The 90% asset test requires that at least 90% of a QOF’s total assets consist of QOZP, measured on the last day of the first six-month period of the QOF’s taxable year and on the last day of the taxable year. Failure to meet this standard results in a monthly penalty of 5% of the shortfall, applied to the amount by which the QOF falls short of the 90% threshold.

Because the test is applied to total assets, fund managers must carefully manage the composition of the QOF’s balance sheet — including cash and other non-qualifying assets held pending deployment — throughout the fund’s life.

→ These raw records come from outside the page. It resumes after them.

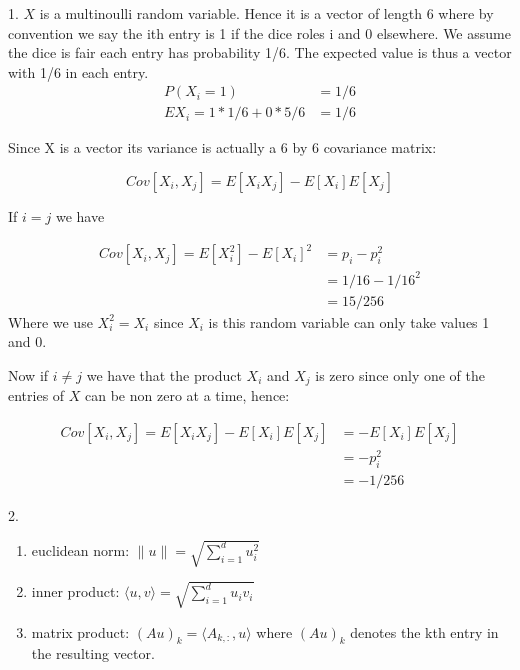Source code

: \clearpage

1. $X$ is a multinoulli random variable. Hence it is a vector of 
length 6 where by convention we say the ith entry is 1 if the dice
roles i and 0 elsewhere. We assume the dice is fair each entry has
probability 1/6. The expected value is thus a vector with 1/6 in
each entry. 
\begin{align}
	P (X_i = 1) &= 1/6\\
	E X_i = 1*1/6 + 0*5/6 &= 1/6
\end{align}

Since X is a vector its variance is actually a 6 by 6 covariance matrix:

\begin{equation}
  Cov[X_i,X_j] = E[X_i X_j] - E[X_i]E[X_j]
\end{equation}

If $i=j$ we have

\begin{align}
  Cov [X_i ,X_j] = E[X_{i}^{2}] - {E[X_{i}]}^{2} &= p_{i}-p_{i}^{2}\\
                                               &= 1/16 - 1/16^2\\
                                               &= 15/256
\end{align}
Where we use $X_{i}^{2} = X_{i}$ since $X_{i}$ is this random variable can only take
values 1 and 0.

Now if $i \neq j$ we have that the product $X_{i}$ and $X_{j}$ is zero since
only one of the entries of $X$ can be non zero at a time, hence:

\begin{align}
  Cov [X_i ,X_j] = E[X_{i} X_{j}] - E[X_i] E[X_j] &= -E[X_i]E[X_j]\\
                                                  &= -p_i ^ 2 \\
                                                  &= -1/256
\end{align}


\clearpage

2.

\begin{enumerate}
  \item euclidean norm:
    $\| u \| =\sqrt{\sum_{i=1}^{d} u_{i}^{2}} $
  \item inner product:
    $\langle u, v \rangle = \sqrt{\sum_{i=1}^{d} u_{i}v_{i}}$
  \item matrix product:
    $(Au)_k = \langle A_{k,:} , u \rangle $
    where $(Au)_k $ denotes the kth entry in the resulting vector.

\end{enumerate}

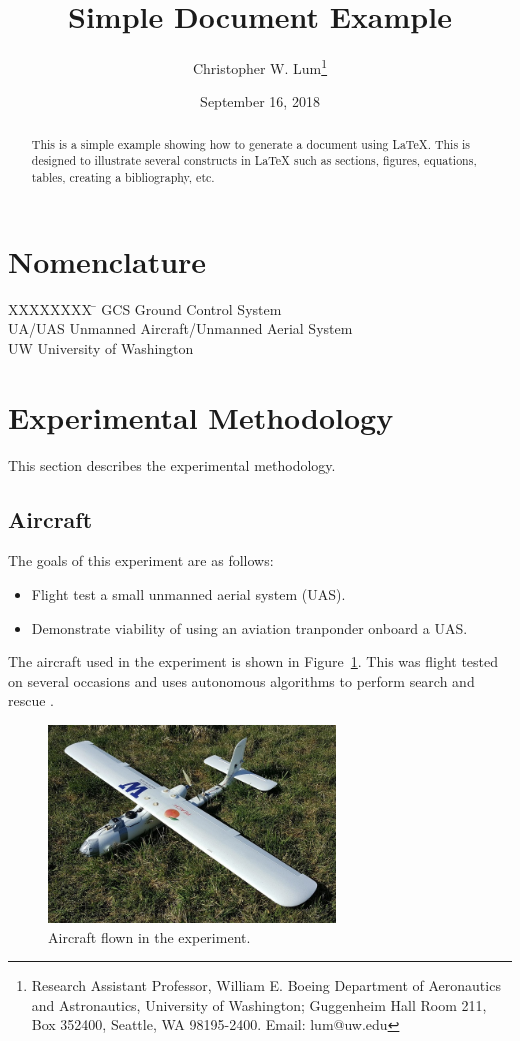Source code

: \documentclass{article}
\title{Simple Document Example}
\author{Christopher W. Lum\thanks{Research Assistant Professor, William E. Boeing Department of Aeronautics and Astronautics, University of Washington; Guggenheim Hall Room 211, Box 352400, Seattle, WA 98195-2400.  Email: lum@uw.edu}}
\date{September 16, 2018}
\begin{document}
\maketitle

\begin{abstract}
This is a simple example showing how to generate a document using LaTeX.  This is designed to illustrate several constructs in LaTeX such as sections, figures, equations, tables, creating a bibliography, etc.
\end{abstract}

\section*{Nomenclature}
\label{sec:nomenclature}
\begin{tabbing}
    XXXXXXXX \= \kill%
	GCS					\> Ground Control System\\    
	UA/UAS              \> Unmanned Aircraft/Unmanned Aerial System\\
	UW					\> University of Washington	
\end{tabbing}

\section{Experimental Methodology}
This section describes the experimental methodology.

\subsection{Aircraft}
The goals of this experiment are as follows:

\begin{itemize}
    \item Flight test a small unmanned aerial system (UAS).
    \item Demonstrate viability of using an aviation tranponder onboard a UAS.
\end{itemize}

The aircraft used in the experiment is shown in Figure~\ref{fig:Aircraft}.  This was flight tested on several occasions \cite{Lum_ADSB_sUAS_2017} and uses autonomous algorithms to perform search and rescue \cite{Lum_Searching_JACIC_2010}.  

\begin{figure}[ht]
	\centering
    \includegraphics[width=3in]{Aircraft}
    \caption{Aircraft flown in the experiment.}
    \label{fig:Aircraft}
\end{figure}
\end{document}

The Cash Consideration Requirement

Both QOZ Stock and QOZ Partnership Interest must be acquired solely in exchange for cash. This is an important structural constraint. It means a QOF cannot contribute existing property to a QOZB in exchange for an equity interest and have that interest qualify as QOZP. Capital must flow into the QOZB as cash, which the QOZB then uses to acquire or improve QOZBP within the zone.

Anti-Abuse Provisions

The Treasury regulations include anti-abuse provisions applicable to each category of QOZP. These provisions are designed to prevent structures that satisfy the technical requirements of the statute while circumventing the program’s underlying purpose of deploying capital into economically distressed communities. Fund managers and tax advisors should be mindful of these provisions when structuring QOF investments.

Bottom Line

QOZP is the foundational concept that defines what a QOF must own to qualify for — and pass through to investors — the tax benefits of the Opportunity Zone program. Whether a QOF invests directly in tangible property or indirectly through a QOZB, every dollar of qualifying assets traces back to one of the three categories of QOZP defined in IRC §1400Z-2(d)(2). Structuring a compliant QOF requires careful attention to the acquisition, holding period, and operational requirements that apply to each category.